* [What to work on]:
Retrieve each line that contains the word "changes" from the entries below.

Dataset records:
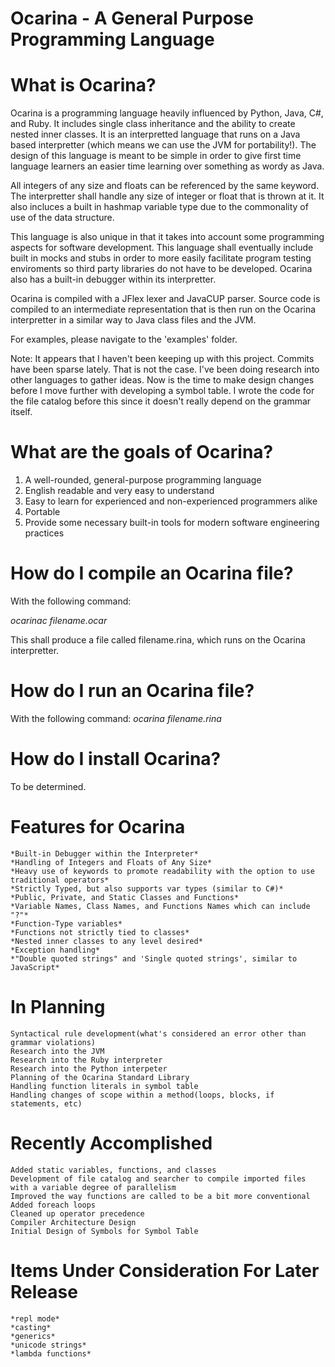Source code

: # Ocarina - A General Purpose Programming Language

# What is Ocarina?
Ocarina is a programming language heavily influenced by Python, Java, C#, and Ruby. It includes single class inheritance and the ability to create nested
inner classes. It is an interpretted language that runs on a Java based interpretter (which means we can use the JVM for portability!). The design of
this language is meant to be simple in order to give first time language learners an easier time learning over something as wordy as Java.

All integers of any size and floats can be referenced by the same keyword. The interpretter shall handle any size of integer or float that is thrown at
it. It also incluces a built in hashmap variable type due to the commonality of use of the data structure. 

This language is also unique in that it takes into account some programming aspects for software development. This language shall eventually include built in
mocks and stubs in order to more easily facilitate program testing enviroments so third party libraries do not have to be developed.
Ocarina also has a built-in debugger within its interpretter.

Ocarina is compiled with a JFlex lexer and JavaCUP parser. Source code is compiled to an intermediate representation that is then run on the Ocarina 
interpretter in a similar way to Java class files and the JVM.

For examples, please navigate to the 'examples' folder.

Note: It appears that I haven't been keeping up with this project. Commits have been sparse lately. That is not the case. I've been doing research into other languages to 
gather ideas. Now is the time to make design changes before I move further with developing a symbol table. I wrote the code for the file catalog before this since it 
doesn't really depend on the grammar itself.

# What are the goals of Ocarina?
1. A well-rounded, general-purpose programming language
2. English readable and very easy to understand
3. Easy to learn for experienced and non-experienced programmers alike
4. Portable
5. Provide some necessary built-in tools for modern software engineering practices

# How do I compile an Ocarina file?
With the following command:

*ocarinac filename.ocar*

This shall produce a file called filename.rina, which runs on the Ocarina interpretter.

# How do I run an Ocarina file?
With the following command:
*ocarina filename.rina*

# How do I install Ocarina?
To be determined.

# Features for Ocarina
	*Built-in Debugger within the Interpreter*
	*Handling of Integers and Floats of Any Size*
	*Heavy use of keywords to promote readability with the option to use traditional operators*
	*Strictly Typed, but also supports var types (similar to C#)*
	*Public, Private, and Static Classes and Functions*
	*Variable Names, Class Names, and Functions Names which can include "?"*
	*Function-Type variables*
	*Functions not strictly tied to classes*
	*Nested inner classes to any level desired*
	*Exception handling*
	*"Double quoted strings" and 'Single quoted strings', similar to JavaScript*

# In Planning
	Syntactical rule development(what's considered an error other than grammar violations)
	Research into the JVM
	Research into the Ruby interpreter
	Research into the Python interpeter
	Planning of the Ocarina Standard Library
	Handling function literals in symbol table
	Handling changes of scope within a method(loops, blocks, if statements, etc)

# Recently Accomplished
	Added static variables, functions, and classes
	Development of file catalog and searcher to compile imported files with a variable degree of parallelism
	Improved the way functions are called to be a bit more conventional
	Added foreach loops
	Cleaned up operator precedence
	Compiler Architecture Design
	Initial Design of Symbols for Symbol Table

# Items Under Consideration For Later Release
	*repl mode*
	*casting*
	*generics*
	*unicode strings*
	*lambda functions*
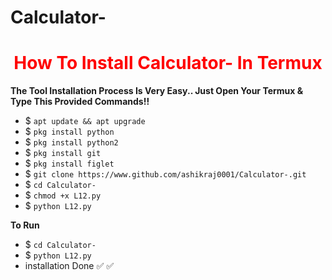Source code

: #       Calculator-
<h1 style="color:red" align="center"> How To Install Calculator- In Termux</h1>

<p><b>The Tool Installation Process Is Very Easy.. Just Open Your Termux & Type This Provided Commands!!</b></p>

- $ `apt update && apt upgrade`
- $ `pkg install python`
- $ `pkg install python2`
- $ `pkg install git`
- $ `pkg install figlet`
- $ `git clone https://www.github.com/ashikraj0001/Calculator-.git`
- $ `cd Calculator-`
- $ `chmod +x L12.py`
- $ `python L12.py`

<p><b>To Run</b></p>

- $ `cd Calculator-`
- $ `python L12.py`
- installation Done ✅ ✅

* [Result]:
gather ideas. Now is the time to make design changes before I move further with developing a symbol table. I wrote the code for the file catalog before this since it 
	Handling changes of scope within a method(loops, blocks, if statements, etc)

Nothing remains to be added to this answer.